There isn’t a song, gag, art design, character, moral or plot point in “The Princess and the Frog” that doesn’t seem patently borrowed, adapted and simplified from every other Disney movie ever.
But you know what? I don’t care.
“The Princess and the Frog” is highly watchable, charming, artistic, amusing and funny in the spirit of any of the Disney classics I grew up with as a kid. The film is done in a stunning, colorful 2-D. It has a textbook, but workable story structure. It forces its audience to think, engage with the characters, feel emotions and do it all simply. It does everything an animated movie was supposed to do before chaotic digitally animated action sequences took over or before Pixar made their kids movies a little too smart and started scaring lackadaisical parents and their kids back to the former.
It tells the story of Tiana (Anika Noni Rose), a black girl from New Orleans working two waitress jobs so she can fulfill her dream of owning and operating a restaurant of her own. Her life changes when the handsome but penniless Prince Naveen (Bruno Campos) comes to New Orleans and is tricked and transformed into a frog by an evil Voodoo doctor who wants to control the city.
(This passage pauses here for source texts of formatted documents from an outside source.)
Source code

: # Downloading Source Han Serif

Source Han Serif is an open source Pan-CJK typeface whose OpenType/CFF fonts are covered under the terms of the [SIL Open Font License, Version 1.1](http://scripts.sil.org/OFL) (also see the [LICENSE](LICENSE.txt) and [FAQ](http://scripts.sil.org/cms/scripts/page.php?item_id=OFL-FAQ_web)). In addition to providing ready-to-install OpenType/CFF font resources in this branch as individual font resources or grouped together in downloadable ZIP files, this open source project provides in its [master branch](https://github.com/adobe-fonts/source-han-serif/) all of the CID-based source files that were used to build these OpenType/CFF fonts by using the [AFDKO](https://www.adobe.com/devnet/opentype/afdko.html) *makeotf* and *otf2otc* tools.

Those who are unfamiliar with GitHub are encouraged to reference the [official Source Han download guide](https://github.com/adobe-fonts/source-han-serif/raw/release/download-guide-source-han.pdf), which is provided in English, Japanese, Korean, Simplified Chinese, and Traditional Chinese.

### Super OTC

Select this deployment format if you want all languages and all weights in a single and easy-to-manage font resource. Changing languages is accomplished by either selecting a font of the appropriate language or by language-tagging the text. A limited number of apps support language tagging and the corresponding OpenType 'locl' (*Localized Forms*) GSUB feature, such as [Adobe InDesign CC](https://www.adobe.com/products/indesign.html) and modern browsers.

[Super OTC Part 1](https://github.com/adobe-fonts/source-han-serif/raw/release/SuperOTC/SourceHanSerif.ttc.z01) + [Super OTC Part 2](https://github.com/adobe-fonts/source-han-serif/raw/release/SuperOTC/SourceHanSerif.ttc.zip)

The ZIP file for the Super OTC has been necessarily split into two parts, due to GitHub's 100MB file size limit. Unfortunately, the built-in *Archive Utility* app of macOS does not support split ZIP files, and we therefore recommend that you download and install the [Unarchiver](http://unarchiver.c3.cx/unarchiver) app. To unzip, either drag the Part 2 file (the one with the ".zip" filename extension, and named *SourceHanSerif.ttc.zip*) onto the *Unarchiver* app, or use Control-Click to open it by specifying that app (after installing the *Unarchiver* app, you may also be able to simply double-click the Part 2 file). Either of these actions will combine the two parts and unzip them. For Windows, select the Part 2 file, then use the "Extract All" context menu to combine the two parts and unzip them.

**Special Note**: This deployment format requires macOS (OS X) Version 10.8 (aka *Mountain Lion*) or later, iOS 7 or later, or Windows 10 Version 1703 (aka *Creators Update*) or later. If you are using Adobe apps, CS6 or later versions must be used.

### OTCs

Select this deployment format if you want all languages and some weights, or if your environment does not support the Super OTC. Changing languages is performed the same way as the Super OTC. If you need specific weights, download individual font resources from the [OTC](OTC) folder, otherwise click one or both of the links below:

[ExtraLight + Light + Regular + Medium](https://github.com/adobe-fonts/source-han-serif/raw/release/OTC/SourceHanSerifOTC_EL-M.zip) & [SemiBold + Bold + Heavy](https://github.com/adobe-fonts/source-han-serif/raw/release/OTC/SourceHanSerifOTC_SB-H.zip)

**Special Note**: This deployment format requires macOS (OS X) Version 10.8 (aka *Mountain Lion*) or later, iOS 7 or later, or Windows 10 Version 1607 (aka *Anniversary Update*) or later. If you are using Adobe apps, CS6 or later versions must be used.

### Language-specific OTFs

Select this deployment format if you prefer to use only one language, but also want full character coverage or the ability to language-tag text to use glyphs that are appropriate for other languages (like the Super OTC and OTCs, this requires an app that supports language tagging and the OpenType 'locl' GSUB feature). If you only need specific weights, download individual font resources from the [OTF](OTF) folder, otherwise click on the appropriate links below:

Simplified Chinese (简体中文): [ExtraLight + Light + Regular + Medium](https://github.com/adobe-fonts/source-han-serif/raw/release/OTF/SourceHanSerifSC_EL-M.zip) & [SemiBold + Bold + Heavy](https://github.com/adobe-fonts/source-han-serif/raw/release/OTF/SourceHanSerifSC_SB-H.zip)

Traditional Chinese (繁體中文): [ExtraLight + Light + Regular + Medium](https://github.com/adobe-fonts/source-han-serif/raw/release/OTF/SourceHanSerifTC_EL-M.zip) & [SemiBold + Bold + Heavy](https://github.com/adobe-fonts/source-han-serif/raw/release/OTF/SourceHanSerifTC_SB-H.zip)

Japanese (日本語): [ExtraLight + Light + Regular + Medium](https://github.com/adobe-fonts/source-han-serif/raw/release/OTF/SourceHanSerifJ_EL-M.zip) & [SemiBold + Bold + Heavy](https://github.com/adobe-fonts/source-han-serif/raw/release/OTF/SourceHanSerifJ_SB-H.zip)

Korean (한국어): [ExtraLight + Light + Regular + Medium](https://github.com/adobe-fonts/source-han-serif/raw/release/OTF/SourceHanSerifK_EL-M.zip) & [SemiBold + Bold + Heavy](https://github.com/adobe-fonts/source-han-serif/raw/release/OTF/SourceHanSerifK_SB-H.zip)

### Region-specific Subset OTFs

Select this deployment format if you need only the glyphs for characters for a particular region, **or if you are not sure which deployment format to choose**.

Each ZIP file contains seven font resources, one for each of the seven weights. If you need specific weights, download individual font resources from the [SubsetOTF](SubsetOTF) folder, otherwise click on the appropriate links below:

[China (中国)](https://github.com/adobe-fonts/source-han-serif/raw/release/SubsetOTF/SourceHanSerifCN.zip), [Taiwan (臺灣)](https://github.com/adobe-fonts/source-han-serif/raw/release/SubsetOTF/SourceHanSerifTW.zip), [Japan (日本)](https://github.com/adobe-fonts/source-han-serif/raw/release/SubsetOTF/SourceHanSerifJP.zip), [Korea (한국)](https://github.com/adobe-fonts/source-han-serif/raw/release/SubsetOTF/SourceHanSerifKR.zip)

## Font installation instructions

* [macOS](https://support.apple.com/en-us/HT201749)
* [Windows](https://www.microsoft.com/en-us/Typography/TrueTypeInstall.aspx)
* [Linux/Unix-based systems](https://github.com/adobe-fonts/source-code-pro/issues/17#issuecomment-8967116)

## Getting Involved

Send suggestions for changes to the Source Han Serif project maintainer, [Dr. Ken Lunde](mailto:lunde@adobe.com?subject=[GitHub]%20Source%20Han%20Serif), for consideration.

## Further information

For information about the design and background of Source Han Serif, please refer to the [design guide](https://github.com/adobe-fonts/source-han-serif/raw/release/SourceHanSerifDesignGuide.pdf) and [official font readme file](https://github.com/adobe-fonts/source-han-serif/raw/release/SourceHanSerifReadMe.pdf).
Tiana kisses Naveen the frog in hopes that he’ll change back and help her open her restaurant but is then changed into a frog too. On the run and on the quest to change back, they meet talking, jazz performing animals, fall in love, and learn lessons about the bigger picture of life, all that good stuff.
Some will call it magic, and it is. Hearing Randy Newman’s lively bayou-blend score in accompaniment with watching the vivid animation by people who still know how to animate the old fashioned way is as entertaining and enthralling as “The Lion King.” Or “Aladdin.” Or “The Little Mermaid.” Or “Pocahontas.” Or “Beauty and the Beast (well that’s pushing it a little).”
Because at this point, isn’t it packaged magic? Doesn’t Disney’s spell come from a recipe? Isn’t it just a little stale? Not a moment of “The Princess and the Frog” is as lovely as “Beauty and the Beast.” Not a character is as lively as Robin Williams’s Genie. Not a moral is as pure as perhaps the best of the Disney films, “Pinocchio.”
But I can envision parents starting their kids off on watching films with this new one. It’s modern, it’s solid, and it’s not locked away in the Disney vault. I’d like to imagine new generations of kids growing up to be like Tiana and not like the Kung Fu Panda.